I think the GP is making the claim that Avogadro's constant should be 1 (effectively eliminating it), not that there's no need to count
molecules.

jcranmer on Nov 16, 2018 | root | parent | next [–]


Avogadro's constant is not itself a heavily-used value in chemistry. Its derivation is obvious if you think in a different way:
You need to convert from mass to numbers of molecules, which means you need to divide it by the mass of a molecule. The
mass of a molecule is determined by the sum of the weights of each of the atoms, themselves the weights of their constituent
nucleons [1]. If you fix the weight of a nucleon to be 1 (that is, we measure in daltons), then computing the weight of a molecule
such as glucose (aka C₆H₁₂O₆) in daltons is a trivial formula. All you need is a periodic table that lists atomic weights, which is
every copy you find a chemist using. It's worth noting that the resulting molecular weights are going to be independent of
whatever measuring system you want to use [2], whether it be grams, ounces, alien flits, what have you.
Now you need to convert the mass of your substance into a count of "stuff-loads" of molecules. The simplest and most idiotic
thing to do is to define a "stuff-load" to be the amount of molecules in a unit mass if it weighs 1 dalton--in other words, you make
this formula be exactly one. In SI, the unit mass for this equation is grams and the "stuff-load" is the mole. If we were using US
ounces as the unit mass, we'd define an ounce-mole and use that instead of SI moles.
Put another way: we define a mole such that the constant in the computation of moles from molecular weight and mass is
exactly 1. Avogrado's constant itself is merely the inverse of the mass of a nucleon when expressed in grams.
[1] Okay, there's a lot more that goes on into the computation of mass. In terms of the mathematical error, though, other sources
of error (e.g., wrong isotopic ratio) are going to matter before these come up.
[2] Up to the slight adjustment (about ±1%) of what you consider the weight of a nucleon to actually be.

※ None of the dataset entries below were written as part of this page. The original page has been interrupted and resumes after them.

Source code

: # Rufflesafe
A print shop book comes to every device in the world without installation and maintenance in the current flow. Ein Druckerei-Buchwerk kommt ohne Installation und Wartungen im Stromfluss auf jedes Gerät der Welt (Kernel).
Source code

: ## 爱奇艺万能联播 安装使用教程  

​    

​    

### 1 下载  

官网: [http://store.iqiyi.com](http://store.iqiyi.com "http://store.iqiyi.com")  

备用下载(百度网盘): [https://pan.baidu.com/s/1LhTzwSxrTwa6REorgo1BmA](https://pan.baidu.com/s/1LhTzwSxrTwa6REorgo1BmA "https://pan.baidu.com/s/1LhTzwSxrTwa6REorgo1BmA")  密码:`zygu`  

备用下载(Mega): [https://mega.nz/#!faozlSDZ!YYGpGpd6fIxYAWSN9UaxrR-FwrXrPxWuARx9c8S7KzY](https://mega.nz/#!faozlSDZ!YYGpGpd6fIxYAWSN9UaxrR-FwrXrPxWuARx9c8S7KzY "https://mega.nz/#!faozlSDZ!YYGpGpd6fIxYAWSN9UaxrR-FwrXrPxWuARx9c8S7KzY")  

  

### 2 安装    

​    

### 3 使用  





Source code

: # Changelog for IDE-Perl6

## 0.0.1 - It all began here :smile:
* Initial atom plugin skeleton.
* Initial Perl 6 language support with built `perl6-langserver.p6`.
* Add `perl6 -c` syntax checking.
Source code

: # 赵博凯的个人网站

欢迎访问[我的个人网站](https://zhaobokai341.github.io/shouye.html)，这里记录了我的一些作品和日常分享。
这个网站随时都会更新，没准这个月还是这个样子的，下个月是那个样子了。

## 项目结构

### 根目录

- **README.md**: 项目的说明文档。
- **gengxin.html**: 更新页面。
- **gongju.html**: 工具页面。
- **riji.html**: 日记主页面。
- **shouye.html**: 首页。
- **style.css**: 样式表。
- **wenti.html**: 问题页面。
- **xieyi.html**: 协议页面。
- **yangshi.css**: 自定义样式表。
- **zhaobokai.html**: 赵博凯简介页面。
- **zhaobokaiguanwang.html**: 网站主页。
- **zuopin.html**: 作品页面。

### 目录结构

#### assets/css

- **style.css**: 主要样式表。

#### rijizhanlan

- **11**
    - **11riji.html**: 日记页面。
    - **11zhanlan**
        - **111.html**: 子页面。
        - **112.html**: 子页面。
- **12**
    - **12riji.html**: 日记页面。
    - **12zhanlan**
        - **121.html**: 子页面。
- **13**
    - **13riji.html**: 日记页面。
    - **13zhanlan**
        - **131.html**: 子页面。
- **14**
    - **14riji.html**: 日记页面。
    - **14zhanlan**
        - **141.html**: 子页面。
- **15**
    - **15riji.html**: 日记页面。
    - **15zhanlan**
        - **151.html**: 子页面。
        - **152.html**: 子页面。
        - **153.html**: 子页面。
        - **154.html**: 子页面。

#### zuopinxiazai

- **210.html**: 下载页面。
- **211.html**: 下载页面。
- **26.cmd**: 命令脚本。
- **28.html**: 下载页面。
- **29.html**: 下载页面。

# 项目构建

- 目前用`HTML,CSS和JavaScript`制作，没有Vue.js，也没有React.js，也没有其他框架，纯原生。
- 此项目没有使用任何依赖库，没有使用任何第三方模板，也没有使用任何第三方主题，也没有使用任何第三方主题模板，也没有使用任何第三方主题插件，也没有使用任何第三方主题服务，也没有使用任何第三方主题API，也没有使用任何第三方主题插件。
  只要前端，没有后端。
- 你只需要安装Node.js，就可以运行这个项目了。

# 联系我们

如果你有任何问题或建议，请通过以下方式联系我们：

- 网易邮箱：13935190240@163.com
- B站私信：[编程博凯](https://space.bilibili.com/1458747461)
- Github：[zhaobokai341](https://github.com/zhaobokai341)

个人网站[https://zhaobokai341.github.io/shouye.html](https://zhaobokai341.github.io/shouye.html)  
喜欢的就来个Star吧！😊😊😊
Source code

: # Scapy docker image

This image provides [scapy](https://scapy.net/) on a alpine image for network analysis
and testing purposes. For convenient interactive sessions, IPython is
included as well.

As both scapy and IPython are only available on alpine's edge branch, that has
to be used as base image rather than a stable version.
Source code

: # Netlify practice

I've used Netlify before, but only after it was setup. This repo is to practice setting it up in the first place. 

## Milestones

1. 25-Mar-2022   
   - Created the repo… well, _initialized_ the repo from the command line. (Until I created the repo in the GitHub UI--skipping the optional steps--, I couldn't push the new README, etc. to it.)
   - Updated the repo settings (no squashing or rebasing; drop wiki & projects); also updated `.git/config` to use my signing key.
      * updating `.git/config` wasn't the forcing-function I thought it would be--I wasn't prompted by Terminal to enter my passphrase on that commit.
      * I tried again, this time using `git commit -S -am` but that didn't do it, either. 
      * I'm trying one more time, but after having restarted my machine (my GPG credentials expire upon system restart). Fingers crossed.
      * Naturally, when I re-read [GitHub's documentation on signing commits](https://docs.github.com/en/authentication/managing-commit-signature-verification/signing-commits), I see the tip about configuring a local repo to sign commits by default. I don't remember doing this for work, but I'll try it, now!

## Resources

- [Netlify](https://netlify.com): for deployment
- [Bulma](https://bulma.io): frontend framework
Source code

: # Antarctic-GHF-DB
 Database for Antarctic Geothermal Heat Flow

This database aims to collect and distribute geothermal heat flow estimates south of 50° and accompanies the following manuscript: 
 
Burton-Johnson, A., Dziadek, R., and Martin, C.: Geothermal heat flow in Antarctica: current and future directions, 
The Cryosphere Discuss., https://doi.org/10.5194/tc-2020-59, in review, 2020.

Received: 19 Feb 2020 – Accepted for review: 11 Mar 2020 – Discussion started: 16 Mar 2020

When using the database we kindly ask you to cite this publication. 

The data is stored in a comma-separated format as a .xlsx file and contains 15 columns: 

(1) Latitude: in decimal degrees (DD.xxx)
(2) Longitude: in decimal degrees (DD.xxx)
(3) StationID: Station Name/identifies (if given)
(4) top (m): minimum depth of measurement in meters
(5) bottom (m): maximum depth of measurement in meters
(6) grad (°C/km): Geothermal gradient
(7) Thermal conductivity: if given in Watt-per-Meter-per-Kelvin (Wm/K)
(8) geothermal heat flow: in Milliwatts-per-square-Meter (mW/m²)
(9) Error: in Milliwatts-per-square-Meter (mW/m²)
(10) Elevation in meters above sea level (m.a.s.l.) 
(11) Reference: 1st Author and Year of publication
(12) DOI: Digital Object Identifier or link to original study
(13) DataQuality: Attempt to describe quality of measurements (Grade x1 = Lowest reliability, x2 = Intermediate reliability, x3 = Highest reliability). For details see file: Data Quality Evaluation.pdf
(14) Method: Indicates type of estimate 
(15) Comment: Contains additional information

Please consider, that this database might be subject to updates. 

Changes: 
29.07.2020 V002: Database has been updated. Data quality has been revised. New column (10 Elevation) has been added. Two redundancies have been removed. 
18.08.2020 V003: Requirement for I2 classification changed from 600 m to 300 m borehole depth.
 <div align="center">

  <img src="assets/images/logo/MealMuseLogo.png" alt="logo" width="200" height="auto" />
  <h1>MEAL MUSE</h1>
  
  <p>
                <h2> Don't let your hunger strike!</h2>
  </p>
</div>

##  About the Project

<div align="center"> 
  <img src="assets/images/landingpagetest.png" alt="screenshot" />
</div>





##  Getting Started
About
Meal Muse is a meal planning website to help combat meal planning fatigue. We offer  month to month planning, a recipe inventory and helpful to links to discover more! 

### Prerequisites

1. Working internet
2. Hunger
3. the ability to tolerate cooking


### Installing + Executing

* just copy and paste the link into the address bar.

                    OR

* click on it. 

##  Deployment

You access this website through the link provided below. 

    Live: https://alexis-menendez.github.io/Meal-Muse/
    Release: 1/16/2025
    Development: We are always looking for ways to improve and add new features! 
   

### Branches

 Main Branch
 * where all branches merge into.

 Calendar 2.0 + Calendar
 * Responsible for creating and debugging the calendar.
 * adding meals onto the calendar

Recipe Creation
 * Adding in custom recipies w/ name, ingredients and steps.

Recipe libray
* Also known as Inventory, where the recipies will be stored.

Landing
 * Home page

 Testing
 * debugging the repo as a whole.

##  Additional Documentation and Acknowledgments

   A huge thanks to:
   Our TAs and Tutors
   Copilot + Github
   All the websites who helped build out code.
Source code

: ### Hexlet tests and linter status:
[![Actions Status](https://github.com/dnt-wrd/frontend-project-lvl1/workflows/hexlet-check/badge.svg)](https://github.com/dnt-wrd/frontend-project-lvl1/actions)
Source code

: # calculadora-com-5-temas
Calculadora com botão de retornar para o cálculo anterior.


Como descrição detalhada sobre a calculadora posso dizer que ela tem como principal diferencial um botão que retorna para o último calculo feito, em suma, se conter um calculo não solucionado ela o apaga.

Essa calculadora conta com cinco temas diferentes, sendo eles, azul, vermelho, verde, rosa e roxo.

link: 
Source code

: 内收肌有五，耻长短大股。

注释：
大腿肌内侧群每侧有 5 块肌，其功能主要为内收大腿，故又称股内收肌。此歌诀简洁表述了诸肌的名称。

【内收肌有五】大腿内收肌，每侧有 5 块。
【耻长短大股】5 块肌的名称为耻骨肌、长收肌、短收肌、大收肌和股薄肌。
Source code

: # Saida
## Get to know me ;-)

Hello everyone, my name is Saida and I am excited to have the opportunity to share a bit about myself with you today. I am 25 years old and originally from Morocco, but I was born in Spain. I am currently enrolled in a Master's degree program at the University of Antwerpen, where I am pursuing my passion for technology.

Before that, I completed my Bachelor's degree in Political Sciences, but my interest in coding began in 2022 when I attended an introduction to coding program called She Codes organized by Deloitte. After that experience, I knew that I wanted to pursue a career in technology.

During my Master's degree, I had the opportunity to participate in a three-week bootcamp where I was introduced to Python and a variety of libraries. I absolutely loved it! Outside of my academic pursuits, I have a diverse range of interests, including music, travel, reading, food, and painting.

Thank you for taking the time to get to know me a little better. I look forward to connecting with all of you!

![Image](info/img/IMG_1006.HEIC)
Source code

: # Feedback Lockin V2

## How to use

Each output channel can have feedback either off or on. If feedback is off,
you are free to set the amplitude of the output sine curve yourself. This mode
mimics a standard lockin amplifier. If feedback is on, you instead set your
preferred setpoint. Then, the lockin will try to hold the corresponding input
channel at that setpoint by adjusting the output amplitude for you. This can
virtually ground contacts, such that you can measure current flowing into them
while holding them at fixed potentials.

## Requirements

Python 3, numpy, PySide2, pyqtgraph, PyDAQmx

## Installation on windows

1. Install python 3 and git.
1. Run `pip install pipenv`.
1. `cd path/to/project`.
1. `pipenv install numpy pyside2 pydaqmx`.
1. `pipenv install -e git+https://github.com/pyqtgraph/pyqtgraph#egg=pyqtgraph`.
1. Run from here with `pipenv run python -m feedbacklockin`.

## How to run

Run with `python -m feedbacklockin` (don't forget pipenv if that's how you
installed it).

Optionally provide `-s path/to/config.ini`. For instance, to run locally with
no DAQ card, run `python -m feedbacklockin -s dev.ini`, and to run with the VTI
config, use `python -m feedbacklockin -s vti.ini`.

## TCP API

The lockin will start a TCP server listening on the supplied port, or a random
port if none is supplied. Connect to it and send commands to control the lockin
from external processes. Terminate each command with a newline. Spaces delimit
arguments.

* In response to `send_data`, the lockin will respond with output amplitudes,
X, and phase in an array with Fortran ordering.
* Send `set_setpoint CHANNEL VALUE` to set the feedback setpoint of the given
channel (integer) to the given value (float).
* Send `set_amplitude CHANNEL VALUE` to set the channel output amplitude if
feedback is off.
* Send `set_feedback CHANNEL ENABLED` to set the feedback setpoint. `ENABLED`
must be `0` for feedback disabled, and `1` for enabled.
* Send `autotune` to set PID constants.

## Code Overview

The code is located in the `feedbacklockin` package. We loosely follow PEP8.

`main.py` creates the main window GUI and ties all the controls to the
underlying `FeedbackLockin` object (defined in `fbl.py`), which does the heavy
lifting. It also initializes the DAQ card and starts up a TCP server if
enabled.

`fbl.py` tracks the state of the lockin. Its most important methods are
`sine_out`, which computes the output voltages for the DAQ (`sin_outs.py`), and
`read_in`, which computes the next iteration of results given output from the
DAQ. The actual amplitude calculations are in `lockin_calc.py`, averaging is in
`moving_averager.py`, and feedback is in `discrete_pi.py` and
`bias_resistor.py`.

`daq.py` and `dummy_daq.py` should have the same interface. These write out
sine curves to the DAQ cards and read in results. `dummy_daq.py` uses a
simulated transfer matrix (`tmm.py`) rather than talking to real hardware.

maccam94 on Nov 16, 2018 | root | parent | prev | next [–]


An Avogadro's constant number of molecules is one mole. One mole of hydrogen has much less mass than one mole of iron.
You have to choose an arbitrary mass of a single element as the base quantity. Hydrogen might be the best theoretically, it's just
a proton and an electron, but it is tricky to work with because it's a gas at room temperature. So instead the mole has been
defined as the number of molecules in a specific mass of carbon-12.

mbreese on Nov 16, 2018 | root | parent | next [–]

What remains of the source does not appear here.